Kinetic’s GPU trajectory optimizer uses wgpu compute shaders to evaluate many trajectory candidates simultaneously. Instead of the sequential sample-and-extend approach of RRT, it initializes dozens to hundreds of trajectory seeds, then applies parallel gradient descent to minimize a cost function that balances collision avoidance, smoothness, and goal reaching. This tutorial configures the optimizer, builds an obstacle environment, runs optimization, and inspects the result.

Step 1: Load Robot and Define Start/Goal

use kinetic::collision::SpheresSoA;
use kinetic::gpu::{GpuConfig, GpuOptimizer};
use kinetic::prelude::*;

fn main() -> kinetic::core::Result<()> {
    let robot = Robot::from_name("franka_panda")?;
    println!("Robot: {} ({} DOF)", robot.name, robot.dof);

    let start: Vec<f64> = robot.joint_limits.iter()
        .map(|l| (l.lower + l.upper) / 2.0)
        .collect();
    let goal: Vec<f64> = robot.joint_limits.iter()
        .map(|l| l.lower + (l.upper - l.lower) * 0.75)
        .collect();

What this does: Loads a 7-DOF Franka Panda and defines start (mid-range of each joint) and goal (75th percentile of each joint’s range). Both configurations are guaranteed to be within joint limits.

Why: GPU optimization works on any robot kinetic supports. The Panda’s 7-DOF redundancy makes it a good test case because there are many possible trajectories between any two configurations. Starting at mid-range ensures a well-conditioned initial configuration.

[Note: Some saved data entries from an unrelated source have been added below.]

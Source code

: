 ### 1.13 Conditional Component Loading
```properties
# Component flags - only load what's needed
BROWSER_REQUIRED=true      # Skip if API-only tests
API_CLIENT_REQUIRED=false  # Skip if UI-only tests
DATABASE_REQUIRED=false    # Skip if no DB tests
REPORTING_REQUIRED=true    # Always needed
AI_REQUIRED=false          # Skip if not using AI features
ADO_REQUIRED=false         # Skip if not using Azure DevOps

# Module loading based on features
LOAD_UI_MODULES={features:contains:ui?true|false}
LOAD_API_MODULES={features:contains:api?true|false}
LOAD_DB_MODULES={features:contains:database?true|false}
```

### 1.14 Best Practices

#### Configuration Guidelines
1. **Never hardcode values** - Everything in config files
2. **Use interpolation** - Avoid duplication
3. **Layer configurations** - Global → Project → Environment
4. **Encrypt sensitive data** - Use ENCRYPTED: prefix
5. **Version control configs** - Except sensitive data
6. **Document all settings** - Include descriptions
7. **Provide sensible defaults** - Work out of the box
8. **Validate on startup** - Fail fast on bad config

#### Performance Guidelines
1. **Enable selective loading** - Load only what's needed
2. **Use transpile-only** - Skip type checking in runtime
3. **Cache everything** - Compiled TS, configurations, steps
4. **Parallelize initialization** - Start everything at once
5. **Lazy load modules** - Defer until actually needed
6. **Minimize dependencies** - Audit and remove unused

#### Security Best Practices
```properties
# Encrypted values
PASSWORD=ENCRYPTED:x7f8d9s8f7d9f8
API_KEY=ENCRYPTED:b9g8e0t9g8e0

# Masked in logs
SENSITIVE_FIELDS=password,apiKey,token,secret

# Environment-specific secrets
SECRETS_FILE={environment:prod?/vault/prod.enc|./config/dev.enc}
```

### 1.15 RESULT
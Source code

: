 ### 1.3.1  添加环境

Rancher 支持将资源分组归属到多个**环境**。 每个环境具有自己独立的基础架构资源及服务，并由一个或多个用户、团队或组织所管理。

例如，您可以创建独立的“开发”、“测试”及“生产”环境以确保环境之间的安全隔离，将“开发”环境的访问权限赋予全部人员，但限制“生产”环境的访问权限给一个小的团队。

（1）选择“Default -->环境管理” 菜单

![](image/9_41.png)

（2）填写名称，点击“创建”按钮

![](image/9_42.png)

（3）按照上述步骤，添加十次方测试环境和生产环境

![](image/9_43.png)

Step 2: Build the Obstacle Environment

#![allow(unused)]
fn main() {
    let mut obstacles = SpheresSoA::new();

    // Table surface: grid of spheres at z=0.4
    for i in 0..10 {
        for j in 0..10 {
            let x = 0.2 + i as f64 * 0.06;
            let y = -0.3 + j as f64 * 0.06;
            obstacles.push(x, y, 0.4, 0.03, 0);
        }
    }

    // Pillar obstacle
    for k in 0..5 {
        obstacles.push(0.4, 0.2, 0.5 + k as f64 * 0.05, 0.04, 1);
    }

    println!("Environment: {} obstacle spheres", obstacles.len());
}

What this does: Builds a table surface from a 10x10 grid of small spheres at z=0.4, plus a vertical pillar of 5 spheres. Each push call adds a sphere with (x, y, z, radius, group_id).

Why: The GPU optimizer uses a Signed Distance Field (SDF) constructed from obstacle spheres. The SDF is voxelized on the GPU at the resolution specified by GpuConfig::sdf_resolution. A denser sphere environment creates a more detailed SDF, producing smoother collision gradients for the optimizer to follow.

Step 3: Configure the GPU Optimizer

#![allow(unused)]
fn main() {
    let config = GpuConfig {
        num_seeds: 64,          // parallel trajectory candidates
        timesteps: 32,          // waypoints per trajectory
        iterations: 50,         // gradient descent iterations
        collision_weight: 100.0,
        smoothness_weight: 1.0,
        goal_weight: 50.0,
        step_size: 0.01,
        sdf_resolution: 0.03,
        workspace_bounds: [-1.0, -1.0, -0.5, 1.0, 1.0, 1.5],
        seed_perturbation: 0.3,
        warm_start: None,
    };
}

What this does: Configures the optimizer to run 64 trajectory seeds in parallel, each with 32 waypoints, for 50 gradient descent iterations. The cost function weights collision avoidance at 100x, smoothness at 1x, and goal reaching at 50x.

Why: The trade-offs are:

  • num_seeds: More seeds explore more of configuration space but use more GPU memory. 64 is a good balance; use 512 for quality-critical offline planning.
  • timesteps: More waypoints produce smoother trajectories. 32 is standard; 48 for complex environments.
  • iterations: More iterations improve convergence. 50 is fast; 200 for high quality.
  • collision_weight: Higher values push harder away from obstacles. Too high causes the optimizer to “flee” obstacles rather than navigate around them.
  • sdf_resolution: Finer resolution (0.01) is more accurate but uses more GPU memory. Coarser (0.05) is faster.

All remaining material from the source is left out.